Additionally the Vespa team has been very involved and helpful. Vespa was originally built to serve ads and content pages and as far as we know it has not yet been used for a dating platform. Our initial usage of Vespa struggled because it was such a unique use case, but the Vespa team has been super responsive and quickly optimized the system to help us handle the few issues that came up.

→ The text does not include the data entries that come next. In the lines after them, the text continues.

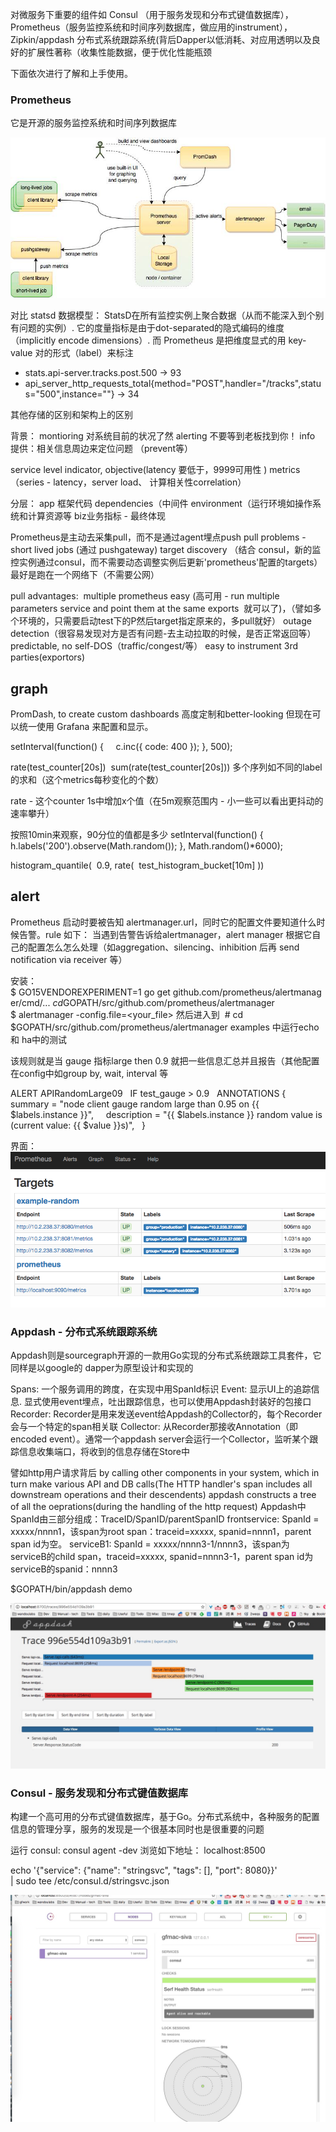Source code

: 
对微服务下重要的组件如 Consul （用于服务发现和分布式键值数据库），Prometheus（服务监控系统和时间序列数据库，做应用的instrument），Zipkin/appdash 分布式系统跟踪系统(背后Dapper以低消耗、对应用透明以及良好的扩展性著称（收集性能数据，便于优化性能瓶颈

下面依次进行了解和上手使用。


### Prometheus
它是开源的服务监控系统和时间序列数据库

![](media/14834943241158.jpg)


对比 statsd 数据模型：
StatsD在所有监控实例上聚合数据（从而不能深入到个别有问题的实例）. 它的度量指标是由于dot-separated的隐式编码的维度（implicitly encode dimensions）. 而 Prometheus 是把维度显式的用 key-value 对的形式（label）来标注

- stats.api-server.tracks.post.500 -> 93
- api_server_http_requests_total{method="POST",handler="/tracks",status="500",instance="<sample1>"} -> 34

其他存储的区别和架构上的区别


背景：
montioring 对系统目前的状况了然
alerting 不要等到老板找到你！
info 提供：相关信息周边来定位问题 （prevent等）


service level indicator, objective(latency 要低于，9999可用性 )
metrics（series - latency，server load、 计算相关性correlation）

分层：
app 框架代码
dependencies（中间件
environment（运行环境如操作系统和计算资源等
biz业务指标 - 最终体现


Prometheus是主动去采集pull，而不是通过agent埋点push
pull problems - short lived jobs (通过 pushgateway) 
target discovery （结合 consul，新的监控实例通过consul，而不需要动态调整实例后更新'prometheus'配置的targets） 
最好是跑在一个网络下（不需要公网） 

pull advantages: 
multiple prometheus easy (高可用 - run multiple parameters service and point them at the same exports  就可以了)，（譬如多个环境的，只需要启动test下的P然后target指定原来的，多pull就好）
outage detection（很容易发现对方是否有问题-去主动拉取的时候，是否正常返回等）
predictable, no self-DOS（traffic/congest/等）
easy to instrument 3rd parties(exportors)


## graph

PromDash, to create custom dashboards 高度定制和better-looking
但现在可以统一使用 Grafana 来配置和显示。

setInterval(function() {
    c.inc({ code: 400 });
}, 500);

rate(test_counter[20s]) 
sum(rate(test_counter[20s])) 多个序列如不同的label的求和（这个metrics每秒变化的个数） 

rate - 这个counter 1s中增加x个值（在5m观察范围内 - 小一些可以看出更抖动的速率攀升）

按照10min来观察，90分位的值都是多少
setInterval(function() {
    h.labels('200').observe(Math.random());
}, Math.random()*6000);

histogram_quantile( 
 0.9, rate( 
 test_histogram_bucket[10m] 
)) 



## alert

Prometheus 启动时要被告知 alertmanager.url，同时它的配置文件要知道什么时候告警。rule 如下： 当遇到告警告诉给alertmanager，alert manager 根据它自己的配置怎么怎么处理（如aggregation、silencing、inhibition 后再 send notification via receiver 等） 

安装： 
$ GO15VENDOREXPERIMENT=1 go get github.com/prometheus/alertmanager/cmd/...
$ cd $GOPATH/src/github.com/prometheus/alertmanager
$ alertmanager -config.file=<your_file>
然后进入到  # cd $GOPATH/src/github.com/prometheus/alertmanager examples 中运行echo 和 ha中的测试 

该规则就是当 gauge 指标large then 0.9 就把一些信息汇总并且报告（其他配置在config中如group by, wait, interval 等

ALERT APIRandomLarge09 
  IF test_gauge > 0.9 
  ANNOTATIONS { 
    summary = "node client gauge random large than 0.95 on {{ $labels.instance }}", 
    description = "{{ $labels.instance }} random value is (current value: {{ $value }}s)", 
  } 


界面：
![](media/14834951670141.png)





### Appdash - 分布式系统跟踪系统

Appdash则是sourcegraph开源的一款用Go实现的分布式系统跟踪工具套件，它同样是以google的 dapper为原型设计和实现的

Spans: 一个服务调用的跨度，在实现中用SpanId标识
Event: 显示UI上的追踪信息. 显式使用event埋点，吐出跟踪信息，也可以使用Appdash封装好的包接口
Recorder: Recorder是用来发送event给Appdash的Collector的，每个Recorder会与一个特定的span相关联
Collector: 从Recorder那接收Annotation（即encoded event）。通常一个appdash server会运行一个Collector，监听某个跟踪信息收集端口，将收到的信息存储在Store中

譬如http用户请求背后 by calling other components in your system, which in turn make various API and DB calls(The HTTP handler's span includes all downstream operations and their descendents) appdash constructs a tree of all the oeprations(during the handling of the http request)
Appdash中SpanId由三部分组成：TraceID/SpanID/parentSpanID 
frontservice: SpanId = xxxxx/nnnn1，该span为root span：traceid=xxxxx, spanid=nnnn1，parent span id为空。
serviceB1: SpanId = xxxxx/nnnn3-1/nnnn3，该span为serviceB的child span，traceid=xxxxx, spanid=nnnn3-1，parent span id为serviceB的spanid：nnnn3


$GOPATH/bin/appdash demo

![](media/14834977968636.jpg)



### Consul - 服务发现和分布式键值数据库

构建一个高可用的分布式键值数据库，基于Go。分布式系统中，各种服务的配置信息的管理分享，服务的发现是一个很基本同时也是很重要的问题

运行 consul: consul agent -dev 
浏览如下地址： localhost:8500

echo '{"service": {"name": "stringsvc", "tags": [], "port": 8080}}' \
    | sudo tee /etc/consul.d/stringsvc.json
    
![](media/14834974901921.jpg)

How Vespa works and what a search looks like at OkCupid

Before we dive into our Vespa use case, here’s a quick overview about how Vespa works. Vespa is a collection of numerous services but each Docker container can be configured to fulfill the role of an admin/config node, a stateless Java container node, and/or a stateful C++ content node. An application package containing configuration, components, ML models, etc. can be deployed via the State API to the config cluster, which handles applying changes to the container and content cluster. Feed requests and queries all go through the stateless Java container (which allows customized processing) via HTTP, before feed updates land in the content cluster or queries fan out to the content layer where the distributed query executions happen. For the most part, deploying a new application package takes only a few seconds and Vespa handles making those changes live in the container and content cluster so that you rarely have to restart anything.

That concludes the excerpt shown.